For most of 2017, health care has been the second-best sector behind only technology, but it's currently being pushed by financial services and industrials to retain the No. 2 spot. Although health care has modestly retreated in recent weeks, some analysts remain bullish on the sector heading into 2018.

Even so, health care stocks are still up 18.9 percent through Dec. 6, ahead of the 17.4-percent advance in the S&P 500,” CFRA Director of ETF & Mutual Fund Research Todd Rosenbluth said in a Monday note. “CFRA remains overweight on the sector as the year closes and 2018 gets underway. We view the fundamentals as understated, valuation continues to be compelling and the defensive nature will serve as a hedge for market uncertainties that linger.” 

Promising Fundamentals

XLV follows the Health Care Select Sector Index and provides exposure to pharmaceuticals; health care equipment and supplies; health care providers and services; biotechnology; life sciences tools and services; and health care technology industries.

The ETF holds 62 stocks with a weighted average market value of $128.1 billion.

"Starting with the fundamentals, this is a sector that has consistently outperformed expectations in 2017 by a wide margin,” said Rosenbluth. “In each of the three quarters completed in 2017, health care earnings growth was between 400 and 600 basis points better than initial consensus estimates (versus the average beat rate of 350 bps for the S&P 500).”

A Defensive Idea

Health care is viewed as a defensive sector and one that is attractively valued relative to some cyclical groups.
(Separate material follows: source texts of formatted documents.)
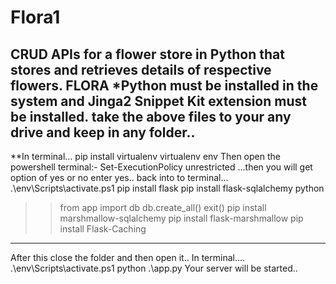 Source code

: # Flora1
CRUD APIs for a flower store in Python that stores and retrieves details of respective flowers.
                                                       FLORA
*Python must be installed in the system and Jinga2 Snippet Kit extension must be installed.
take the above files to your any drive and keep in any folder..
--------------------------------------------------------------------------
**In terminal...
pip install virtualenv
virtualenv env
Then open the powershell terminal:-
                              Set-ExecutionPolicy unrestricted 
                              ...then you will get option of yes or no enter yes..
back into to terminal...
.\env\Scripts\activate.ps1
pip install flask
pip install flask-sqlalchemy
python
>>from app import db
>>db.create_all()
>>exit()
pip install marshmallow-sqlalchemy
pip install flask-marshmallow
pip install Flask-Caching
--------------------------------------------------------------------
After this close the folder and then open it..
In terminal....
    .\env\Scripts\activate.ps1
    python .\app.py
Your server will be started..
That could help the group if investors decide to get defensive in 2018.

“The health care sector has often been the beneficiary of market pauses and down moves during periods of uncertainty this year,” said Rosenbluth. “CFRA is encouraged by the level of clarity that is emerging as 2017 comes to a close and we look to an improved economic environment and strong consumer as key drivers for the market in the year ahead.”

CFRA has Buy or Strong Buy ratings on several of XLV's top 10 holdings, including the biotechnology stocks found among that group.